[NOI2010]超级钢琴
嘟嘟嘟
这题思路和今年省选D1T1特别像(不对,应该是D1T1和这道题特别像)。
反正省选前我是没做,做了考场上那题也不一定能写出来(虽然确实不难)。
这题就是先求一个前缀和,然后维护一个大根堆,里面存一个三元组\((val, id, rk)\),表示以\(id\)为右端点,长度在\(L, R\)之间的\(sum[id] - sum[i]\)的第\(rk\)大的值是\(val\)。
把堆中最大的取出来,再把第\(rk + 1\)放进队列里,这样循环\(k\)次就是答案。
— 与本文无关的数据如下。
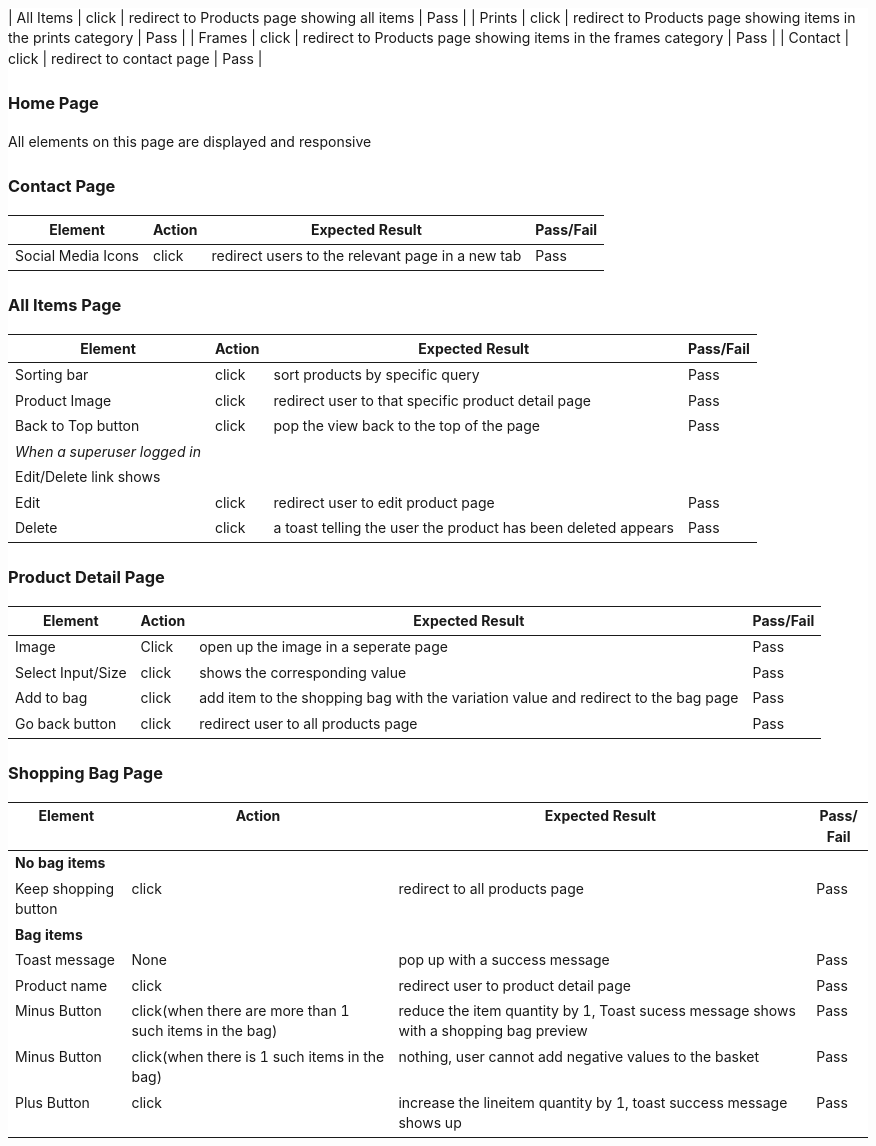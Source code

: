 | All Items  | click  | redirect to Products page showing all items  | Pass   |
| Prints  | click   | redirect to Products page showing items in the prints category  | Pass  |
| Frames |  click | redirect to Products page showing items in the frames category   |  Pass |
| Contact  | click   | redirect to contact page  | Pass |

### **Home Page**

All elements on this page are displayed and responsive

### **Contact Page**

| **Element** | **Action**|  **Expected Result** |  **Pass/Fail** |
|---|---|---|---|
| Social Media Icons  | click  | redirect users to the relevant page in a new tab  | Pass  |

### **All Items Page**

| **Element** | **Action**|  **Expected Result** |  **Pass/Fail** |
|---|---|---|---|
| Sorting bar  | click  | sort products by specific query  |  Pass |
| Product Image  | click  | redirect user to that specific product detail page   | Pass  |
| Back to Top button  | click  | pop the view back to the top of the page  | Pass  |
| *When a superuser logged in*  |   |   |   |
| Edit/Delete link shows  |   |   |   |
| Edit  | click  | redirect user to edit product page  | Pass  |
| Delete  | click  | a toast telling the user the product has been deleted appears  | Pass  |

### **Product Detail Page**

| **Element** | **Action**|  **Expected Result** |  **Pass/Fail** |
|---|---|---|---|
| Image  | Click  | open up the image in a seperate page  | Pass |
| Select Input/Size   | click  | shows the corresponding value   | Pass  |
| Add to bag  |  click |  add item to the shopping bag with the variation value and redirect to the bag page | Pass  |
| Go back button  | click  | redirect user to all products page  | Pass  |

### **Shopping Bag Page**

| **Element** | **Action**|  **Expected Result** |  **Pass/Fail** |
|---|---|---|---|
|**No bag items**  |   |   |   |
| Keep shopping button  | click  | redirect to all products page  | Pass  |
| **Bag items** |   |   |   |
| Toast message  | None  | pop up with a success message  | Pass  |
| Product name  | click  | redirect user to product detail page  | Pass  | 
|  Minus Button | click(when there are more than 1 such items in the bag)  | reduce the item quantity by 1, Toast sucess message shows with a shopping bag preview | Pass  |
|  Minus Button | click(when there is 1 such items in the bag)  | nothing, user cannot add negative values to the basket | Pass  |
| Plus Button | click  | increase the lineitem quantity by 1, toast success message shows up | Pass  |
求第\(rk\)大的最就是区间第\(k\)大,最直观的想法是主席树。也可以用st表做:因为每一次只是求排名比当前小1的,那么分治到两个子区间中查询最大值即可。
#include<cstdio>
#include<iostream>
#include<cmath>
#include<algorithm>
#include<cstring>
#include<cstdlib>
#include<cctype>
#include<vector>
#include<stack>
#include<queue>
using namespace std;
#define enter puts("")
#define space putchar(' ')
#define Mem(a, x) memset(a, x, sizeof(a))
#define In inline
typedef long long ll;
typedef double db;
const int INF = 0x3f3f3f3f;
const db eps = 1e-8;
const int maxn = 5e5 + 5;
const int maxt = 2e7 + 5;
inline ll read()
{
ll ans = 0;
char ch = getchar(), last = ' ';
while(!isdigit(ch)) last = ch, ch = getchar();
while(isdigit(ch)) ans = (ans << 1) + (ans << 3) + ch - '0', ch = getchar();
if(last == '-') ans = -ans;
return ans;
}
inline void write(ll x)
{
if(x < 0) x = -x, putchar('-');
if(x >= 10) write(x / 10);
putchar(x % 10 + '0');
}
int n, K, L, R;
ll sum[maxn], T[maxn];
int l[maxn], r[maxn];
struct Tree
{
int ls, rs, siz;
}t[maxt];
int root[maxn], tcnt = 0;
In void build(int& now, int L, int R, int id)
{
++t[now = ++tcnt].siz;
if(L == R) return;
int mid = (L + R) >> 1;
if(id <= mid) build(t[now].ls, L, mid, id);
else build(t[now].rs, mid + 1, R, id);
}
In void insert(int old, int& now, int l, int r, int id)
{
t[now = ++tcnt] = t[old];
++t[now].siz;
if(l == r) return;
int mid = (l + r) >> 1;
if(id <= mid) insert(t[old].ls, t[now].ls, l, mid, id);
else insert(t[old].rs, t[now].rs, mid + 1, r, id);
}
In int query(int old, int now, int l, int r, int id)
{
if(l == r) return l;
int mid = (l + r) >> 1, Sum = t[t[now].ls].siz - t[t[old].ls].siz;
if(Sum >= id) return query(t[old].ls, t[now].ls, l, mid, id);
else return query(t[old].rs, t[now].rs, mid + 1, r, id - Sum);
}
struct Node
{
ll val; int id, rk;
In bool operator < (const Node& oth)const
{
return val < oth.val;
}
};
priority_queue<Node> q;
int main()
{
n = read(), K = read(), L = read(), R = read();
for(int i = 1; i <= n; ++i) sum[i] = sum[i - 1] + read(), T[i] = sum[i];
sort(T + 1, T + n + 2);
int _n = unique(T + 1, T + n + 2) - T - 1;
build(root[1], 1, _n, lower_bound(T + 1, T + _n + 1, 0) - T);
for(int i = 1; i <= n; ++i)
insert(root[i], root[i + 1], 1, _n, sum[i] = lower_bound(T + 1, T + _n + 1, sum[i]) - T);
for(int i = 1; i <= n; ++i) l[i] = max(0, i - R), r[i] = i - L + 1;
for(int i = 1; i <= n; ++i)
{
if(l[i] >= r[i]) continue;
int tp = query(root[l[i]], root[r[i]], 1, _n, 1);
q.push((Node){T[sum[i]] - T[tp], i, 1});
}
ll ans = 0;
for(int i = 1; i <= K; ++i)
{
Node nod = q.top(); q.pop();
ans += nod.val;
if(nod.rk == r[nod.id] - l[nod.id]) continue;
int tp = query(root[l[nod.id]], root[r[nod.id]], 1, _n, nod.rk + 1);
q.push((Node){T[sum[nod.id]] - T[tp], nod.id, nod.rk + 1});
}
write(ans), enter;
return 0;
}